パリの聖火リレーが忘れている“本当の意義” 歴史、景観、伝統を発信することだけが目的ではない【7.26パリ大会開幕 徹底!実践五輪批判】
日刊ゲンダイDIGITAL / 2024年5月17日 9時26分
仏マルセイユに到着した聖火を載せたベレム号(C)共同通信社
【7.26パリ大会開幕 徹底!実践五輪批判】#3
パリ五輪の聖火リレーは始まっている。
伝統にのっとり、4月16日にギリシャはオリンピアでの採火式の後、ギリシャ国内をリレーし、26日にアテネの象徴パナシナイコスタジアムでパリ五輪組織委への引き渡し式が行われた。
翌日、ギリシャ南部のピレウス港からフランスに向けて出発した聖火は地中海を帆船「ベレム号」で渡り、5月8日にマルセイユに上陸。ベレム号は、最初の近代オリンピック競技大会がギリシャのアテネで開催された1896年に建造され、1世紀以上、記念式典などで使われてきたもの。ギリシャとフランスを「オリンピック」という絆で結ぶ意図がある。
聖火はそこからフランスを象徴する名所を巡りながら、同国史に残る重要な時代をつなげていく。ルートには海も含まれ、地中海、大西洋、インド洋、太平洋も「オーシャンリレー」に加わる。フランスの美しさと多様性、その歴史と素晴らしい景観、知識、伝統、才能を世界に紹介する絶好の機会とすると組織委は意気込む。ベルサイユ宮殿、モンサンミシェルなどの名所旧跡も巡る壮大な旅だ。
しかし、最も大切な何かを忘れていないか?
コロナ禍の厳しい制限の中で行われた東京2020の聖火リレーを思い起こすとその開放感に圧倒されるが、あの時に問われた、コロナ禍でもやる意味はひとつしかなかった。古代ギリシャでは4年に1度、戦争を止めてオリンピアに集まり競技会を開いた。その開催を告げる使者がオリーブの枝を持って各ポリス(都市国家)を回った。「武器を置いてオリンピアに集まれ!」と。
聖火リレーは、オリーブの枝をトーチに替え、世界に休戦を呼びかける平和への訴えなのだ。
この根本原則をパリ五輪も想起すべきだ。東京が伝えきれなかったその意義をパリは発信しているか?
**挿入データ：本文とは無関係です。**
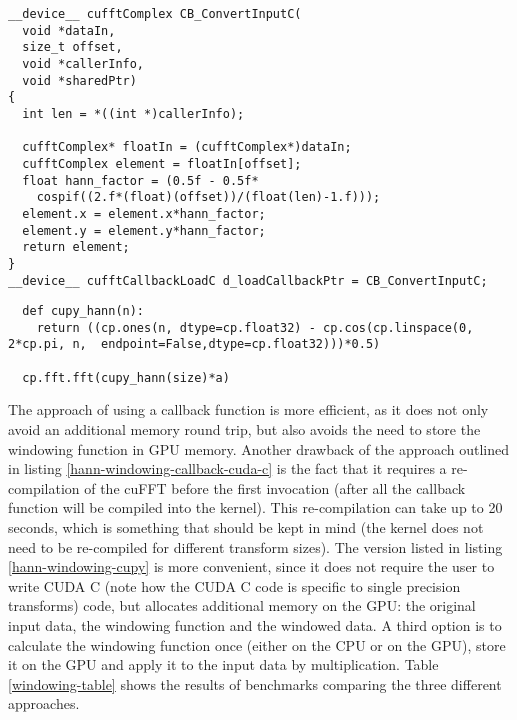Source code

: \documentclass[english,11pt,a4paper,table]{article} %
\begin{document}
\begin{minipage}[t]{.49\textwidth}
	\begin{verbatim}
__device__ cufftComplex CB_ConvertInputC(
  void *dataIn,
  size_t offset,
  void *callerInfo,
  void *sharedPtr)
{
  int len = *((int *)callerInfo);

  cufftComplex* floatIn = (cufftComplex*)dataIn;
  cufftComplex element = floatIn[offset];
  float hann_factor = (0.5f - 0.5f*
    cospif((2.f*(float)(offset))/(float(len)-1.f)));
  element.x = element.x*hann_factor;
  element.y = element.y*hann_factor;
  return element;
}
__device__ cufftCallbackLoadC d_loadCallbackPtr = CB_ConvertInputC;
\end{verbatim}
	\label{hann-windowing-callback-cuda-c}
\end{minipage}\hfill%
\begin{minipage}[t]{.49\textwidth}
	\begin{verbatim}
  def cupy_hann(n):
    return ((cp.ones(n, dtype=cp.float32) - cp.cos(cp.linspace(0, 2*cp.pi, n,  endpoint=False,dtype=cp.float32)))*0.5)

  cp.fft.fft(cupy_hann(size)*a)
\end{verbatim}
	\label{hann-windowing-cupy}
\end{minipage}%

The approach of using a callback function is more efficient, as it does not only avoid an additional memory round trip, but also avoids the need to store the windowing function in GPU memory.
Another drawback of the approach outlined in listing \ref{hann-windowing-callback-cuda-c} is the fact that it requires a re-compilation of the cuFFT before the first invocation (after all the callback function will be compiled into the kernel). This re-compilation can take up to 20 seconds, which is something that should be kept in mind (the kernel does not need to be re-compiled for different transform sizes).
The version listed in listing \ref{hann-windowing-cupy} is more convenient, since it does not require the user to write CUDA C (note how the CUDA C code is specific to single precision transforms) code, but allocates additional memory on the GPU: the original input data, the windowing function and the windowed data.
A third option is to calculate the windowing function once (either on the CPU or on the GPU), store it on the GPU and apply it to the input data by multiplication.
Table \ref{windowing-table} shows the results of benchmarks comparing the three different approaches.
\end{document}
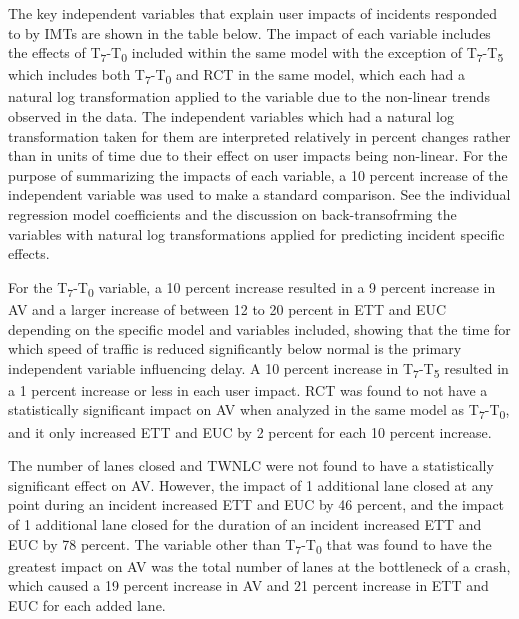 \documentclass[
  letterpaper,
  authoryear]{elsarticle}
\begin{document}
The key independent variables that explain user impacts of incidents
responded to by IMTs are shown in the table below. The impact of each
variable includes the effects of T\textsubscript{7}-T\textsubscript{0}
included within the same model with the exception of
T\textsubscript{7}-T\textsubscript{5} which includes both
T\textsubscript{7}-T\textsubscript{0} and RCT in the same model, which
each had a natural log transformation applied to the variable due to the
non-linear trends observed in the data. The independent variables which
had a natural log transformation taken for them are interpreted
relatively in percent changes rather than in units of time due to their
effect on user impacts being non-linear. For the purpose of summarizing
the impacts of each variable, a 10 percent increase of the independent
variable was used to make a standard comparison. See the individual
regression model coefficients and the discussion on back-transofrming
the variables with natural log transformations applied for predicting
incident specific effects.

For the T\textsubscript{7}-T\textsubscript{0} variable, a 10 percent
increase resulted in a 9 percent increase in AV and a larger increase of
between 12 to 20 percent in ETT and EUC depending on the specific model
and variables included, showing that the time for which speed of traffic
is reduced significantly below normal is the primary independent
variable influencing delay. A 10 percent increase in
T\textsubscript{7}-T\textsubscript{5} resulted in a 1 percent increase
or less in each user impact. RCT was found to not have a statistically
significant impact on AV when analyzed in the same model as
T\textsubscript{7}-T\textsubscript{0}, and it only increased ETT and EUC
by 2 percent for each 10 percent increase.

The number of lanes closed and TWNLC were not found to have a
statistically significant effect on AV. However, the impact of 1
additional lane closed at any point during an incident increased ETT and
EUC by 46 percent, and the impact of 1 additional lane closed for the
duration of an incident increased ETT and EUC by 78 percent. The
variable other than T\textsubscript{7}-T\textsubscript{0} that was found
to have the greatest impact on AV was the total number of lanes at the
bottleneck of a crash, which caused a 19 percent increase in AV and 21
percent increase in ETT and EUC for each added lane.
\end{document}
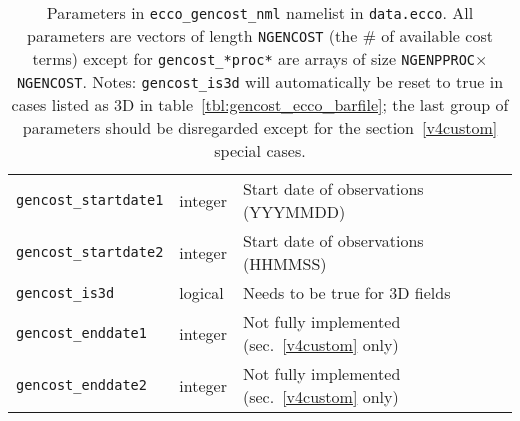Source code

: \begin{table}[!ht]
\begin{tabular}{lll}
\texttt{gencost\_startdate1} 	&	integer			&	Start date of observations (YYYMMDD)	\\
\texttt{gencost\_startdate2} 	&	integer			&	Start date of observations (HHMMSS)				\\
\texttt{gencost\_is3d}		&	logical 		&	Needs to be true for 3D fields \\
\hline
\texttt{gencost\_enddate1} 		&	integer	&	Not fully implemented (sec.~\ref{v4custom} only)\\
\texttt{gencost\_enddate2} 		&	integer	&	Not fully implemented (sec.~\ref{v4custom} only)\\
\end{tabular}
\caption{Parameters in \texttt{ecco\_gencost\_nml} namelist in \texttt{data.ecco}. All parameters are vectors of length \texttt{NGENCOST} (the \# of available cost terms) except for \texttt{gencost\_*proc*} are arrays of size \texttt{NGENPPROC}$\times$\texttt{NGENCOST}. Notes: \texttt{gencost\_is3d} will automatically be reset to true in cases listed as 3D in table~\ref{tbl:gencost_ecco_barfile}; the last group of parameters should be disregarded except for the section~\ref{v4custom} special cases.}
\label{tbl:gencost_ecco_params}
\end{table}

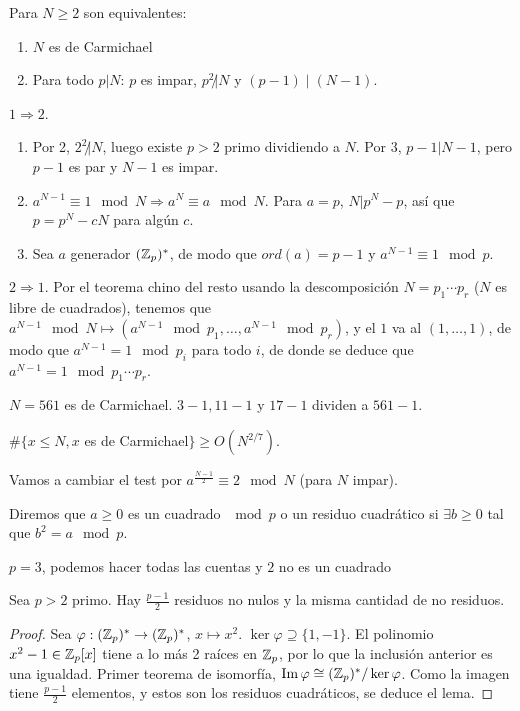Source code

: \documentclass[CR.tex]{subfiles}
\begin{document}
\begin{prop}
Para $N\geq 2$ son equivalentes:
\begin{enumerate}
\item $N$ es de Carmichael
\item Para todo $p|N$: $p$ es impar, $p^2\not| N$ y $(p-1)\mid (N-1)$. 
\end{enumerate}
\end{prop}
\begin{dem}
$1\Rightarrow 2$. 
\begin{enumerate}
\item Por 2, $2^2\not| N$, luego existe $p>2$ primo dividiendo a $N$.  Por 3, $p-1|N-1$, pero $p-1$ es par y $N-1$ es impar. 
\item $a^{N-1}\equiv 1\mod N\Rightarrow a^N\equiv a\mod N$. Para $a=p$, $N| p^N-p$, así que $p=p^N-cN$ para algún $c$.
\item Sea $a$ generador $(\mathbb{Z}_p)^*$, de modo que $ord(a)=p-1$ y $a^{N-1}\equiv 1\mod p$. 
\end{enumerate}

$2\Rightarrow 1$. Por el teorema chino del resto usando la descomposición $N=p_1\cdots p_r$ ($N$ es libre de cuadrados), tenemos que $a^{N-1}\mod N\mapsto (a^{N-1}\mod p_1,\dots, a^{N-1}\mod p_r)$, y el $1$ va al $(1,\dots, 1)$, de modo que $a^{N-1}=1\mod p_i$ para todo $i$, de donde se deduce que $a^{N-1}=1\mod p_1\cdots p_r$. 
\end{dem}

\begin{ej}
$N=561$ es de Carmichael. $3-1,11-1$ y $17-1$ dividen a $561-1$. 
\end{ej}

\begin{prop}
$\#\{x\leq N, x$ es de Carmichael$\}\geq O(N^{2/7})$.
\end{prop}

Vamos a cambiar el test por $a^{\frac{N-1}{2}}\equiv 2\mod N$ (para $N$ impar). 

\begin{defi}
Diremos que $a\geq 0$ es un cuadrado $\mod p$ o un residuo cuadrático si $\exists b\geq 0$ tal que $b^2=a\mod p$.
\end{defi}

\begin{ej}
$p=3$, podemos hacer todas las cuentas y $2$ no es un cuadrado
\end{ej}

\begin{lemma}
Sea $p>2$ primo. Hay $\frac{p-1}{2}$ residuos no nulos  y la misma cantidad de no residuos. 
\end{lemma}
\begin{proof}
Sea $\varphi:(\mathbb{Z}_p)^*\to(\mathbb{Z}_p)^*$, $x\mapsto x^2$. $\ker\varphi\supseteq \{1,-1\}$. El polinomio $x^2-1\in\mathbb{Z}_p[x]$ tiene a lo más 2 raíces en $\mathbb{Z}_p$, por lo que la inclusión anterior es una igualdad. Primer teorema de isomorfía, $\operatorname{Im}\varphi\cong (\mathbb{Z}_p)^*/\ker\varphi$. Como la imagen tiene $\frac{p-1}{2}$ elementos, y estos son los residuos cuadráticos, se deduce el lema. 
\end{proof}
\end{document}
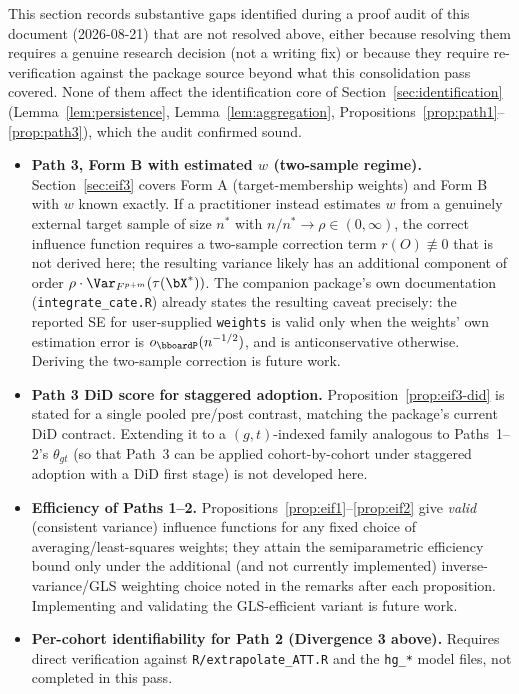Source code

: \documentclass{article}
\renewcommand{\P}{\bboardP}
\begin{document}
This section records substantive gaps identified during a proof audit of this document (2026-08-21) that are not resolved above, either because resolving them requires a genuine research decision (not a writing fix) or because they require re-verification against the package source beyond what this consolidation pass covered. None of them affect the identification core of Section~\ref{sec:identification} (Lemma~\ref{lem:persistence}, Lemma~\ref{lem:aggregation}, Propositions~\ref{prop:path1}--\ref{prop:path3}), which the audit confirmed sound.

\begin{itemize}
\item \textbf{Path 3, Form B with estimated $w$ (two-sample regime).} Section~\ref{sec:eif3} covers Form A (target-membership weights) and Form B with $w$ known exactly. If a practitioner instead estimates $w$ from a genuinely external target sample of size $n^*$ with $n/n^*\to\rho\in(0,\infty)$, the correct influence function requires a two-sample correction term $r(O)\not\equiv0$ that is not derived here; the resulting variance likely has an additional component of order $\rho\cdot\Var_{F^{p+m}}(\tau(\bX^*))$. The companion package's own documentation (\texttt{integrate\_cate.R}) already states the resulting caveat precisely: the reported SE for user-supplied \texttt{weights} is valid only when the weights' own estimation error is $o_\P(n^{-1/2})$, and is anticonservative otherwise. Deriving the two-sample correction is future work.
\item \textbf{Path 3 DiD score for staggered adoption.} Proposition~\ref{prop:eif3-did} is stated for a single pooled pre/post contrast, matching the package's current DiD contract. Extending it to a $(g,t)$-indexed family analogous to Paths~1--2's $\theta_{gt}$ (so that Path~3 can be applied cohort-by-cohort under staggered adoption with a DiD first stage) is not developed here.
\item \textbf{Efficiency of Paths 1--2.} Propositions~\ref{prop:eif1}--\ref{prop:eif2} give \emph{valid} (consistent variance) influence functions for any fixed choice of averaging/least-squares weights; they attain the semiparametric efficiency bound only under the additional (and not currently implemented) inverse-variance/GLS weighting choice noted in the remarks after each proposition. Implementing and validating the GLS-efficient variant is future work.
\item \textbf{Per-cohort identifiability for Path 2 (Divergence 3 above).} Requires direct verification against \texttt{R/extrapolate\_ATT.R} and the \texttt{hg\_*} model files, not completed in this pass.

\end{itemize}
\end{document}
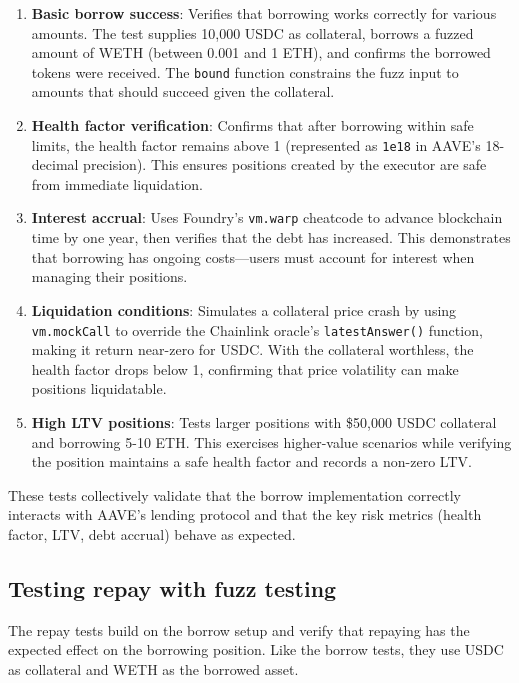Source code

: \begin{enumerate}
    \item \textbf{Basic borrow success}: Verifies that borrowing works correctly for various amounts. The test supplies 10,000 USDC as collateral, borrows a fuzzed amount of WETH (between 0.001 and 1 ETH), and confirms the borrowed tokens were received. The \texttt{bound} function constrains the fuzz input to amounts that should succeed given the collateral.

    \item \textbf{Health factor verification}: Confirms that after borrowing within safe limits, the health factor remains above 1 (represented as \texttt{1e18} in AAVE's 18-decimal precision). This ensures positions created by the executor are safe from immediate liquidation.

    \item \textbf{Interest accrual}: Uses Foundry's \texttt{vm.warp} cheatcode to advance blockchain time by one year, then verifies that the debt has increased. This demonstrates that borrowing has ongoing costs---users must account for interest when managing their positions.

    \item \textbf{Liquidation conditions}: Simulates a collateral price crash by using \texttt{vm.mockCall} to override the Chainlink oracle's \texttt{latestAnswer()} function, making it return near-zero for USDC. With the collateral worthless, the health factor drops below 1, confirming that price volatility can make positions liquidatable.

    \item \textbf{High LTV positions}: Tests larger positions with \$50,000 USDC collateral and borrowing 5-10 ETH. This exercises higher-value scenarios while verifying the position maintains a safe health factor and records a non-zero LTV.
\end{enumerate}

These tests collectively validate that the borrow implementation correctly interacts with AAVE's lending protocol and that the key risk metrics (health factor, LTV, debt accrual) behave as expected.

\subsection{Testing repay with fuzz testing}

The repay tests build on the borrow setup and verify that repaying has the expected effect on the borrowing position. Like the borrow tests, they use USDC as collateral and WETH as the borrowed asset.

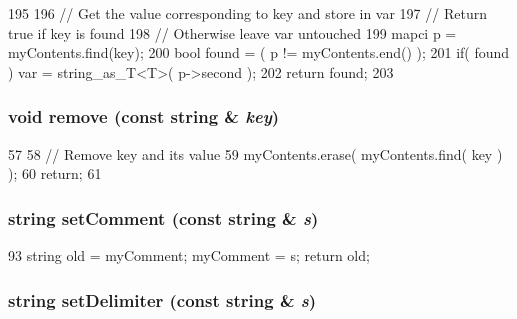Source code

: \begin{DoxyCode}
195 {
196         // Get the value corresponding to key and store in var
197         // Return true if key is found
198         // Otherwise leave var untouched
199         mapci p = myContents.find(key);
200         bool found = ( p != myContents.end() );
201         if( found ) var = string_as_T<T>( p->second );
202         return found;
203 }
\end{DoxyCode}
\hypertarget{classConfigFile_ab700f16011dd07b6f97e8742209a177d}{
\subsubsection[{remove}]{\setlength{\rightskip}{0pt plus 5cm}void remove (const string \& {\em key})}}
\label{classConfigFile_ab700f16011dd07b6f97e8742209a177d}



\begin{DoxyCode}
57 {
58     // Remove key and its value
59     myContents.erase( myContents.find( key ) );
60     return;
61 }
\end{DoxyCode}
\hypertarget{classConfigFile_acd6365b5496ff99970ccde0c800202ef}{
\subsubsection[{setComment}]{\setlength{\rightskip}{0pt plus 5cm}string setComment (const string \& {\em s})}}
\label{classConfigFile_acd6365b5496ff99970ccde0c800202ef}



\begin{DoxyCode}
93                 { string old = myComment;  myComment = s;  return old; }
\end{DoxyCode}
\hypertarget{classConfigFile_a3b1fedd0dc8fe87a03fb4f09ad6c93ae}{
\subsubsection[{setDelimiter}]{\setlength{\rightskip}{0pt plus 5cm}string setDelimiter (const string \& {\em s})}}
\label{classConfigFile_a3b1fedd0dc8fe87a03fb4f09ad6c93ae}



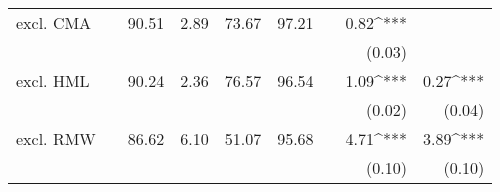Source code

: \begin{table}
\begin{tabularx}{\textwidth}{@{} l X dddd X dd @{}}
    excl. CMA && 90.51 & 2.89 & 73.67 & 97.21 &&  0.82^{***}  &             \\
              &&        &       &        &    && (0.03)       &             \\
    excl. HML && 90.24 & 2.36 & 76.57 & 96.54 &&  1.09^{***}  &  0.27^{***}  \\
              &&        &       &        &    && (0.02)       & (0.04)     \\
    excl. RMW && 86.62 & 6.10 & 51.07 & 95.68 &&  4.71^{***}  & 3.89^{***}      \\
              &&        &       &        &    &&  (0.10)      & (0.10)     \\
    \bottomrule
  \end{tabularx}

  \label{tab:cdb_table}
\end{table}
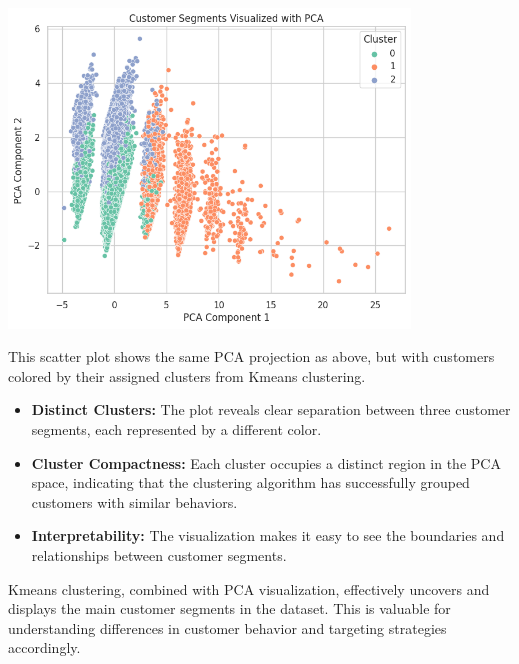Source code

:\documentclass[a4paper]{article}
\begin{document}
\begin{multicols}{2}
\noindent
\begin{minipage}{\columnwidth}
\centering
\includegraphics[width=0.8\textwidth]{plots/Customer Segments Visualized with PCA.png}
\label{fig:pca_kmeans}
\end{minipage}

This scatter plot shows the same PCA projection as above, but with customers colored by their assigned clusters from K\-means clustering.

\begin{itemize}
    \item \textbf{Distinct Clusters:} The plot reveals clear separation between three customer segments, each represented by a different color.
    \item \textbf{Cluster Compactness:} Each cluster occupies a distinct region in the PCA space, indicating that the clustering algorithm has successfully grouped customers with similar behaviors.
    \item \textbf{Interpretability:} The visualization makes it easy to see the boundaries and relationships between customer segments.
\end{itemize}

K\-means clustering, combined with PCA visualization, effectively uncovers and displays the main customer segments in the dataset. This is valuable for understanding differences in customer behavior and targeting strategies accordingly.

\vspace{1em}


\end{multicols}
\end{document}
朗報があった。日本の中学生がギリシャ内のリレーに参加し、聖火ランナーとなっていた。オリンピア市と姉妹都市提携をしている愛知県稲沢市の9人の中学生だ。トーチを持った生徒は「日本代表としてのいろんな思いや意志が入ったトーチだと思います。その責任と思いを背負い、しっかり走れるように頑張ってきたい」と語った。実は東京2020でトーチの燃焼部分を請け負った愛知県の「新富士バーナー」が、パリ五輪でもトーチの燃焼部分とガスボンベを製造している。
「平和を考えて走りきってきたいです」とは伴走者の中学生の言葉だ。聖火リレーの意義を日本の若人が伝えていた。これから約60日間繰り広げられる聖火リレーの毎日は「フランス」を伝えるだけでなく、「休戦」をアピールしなければならない。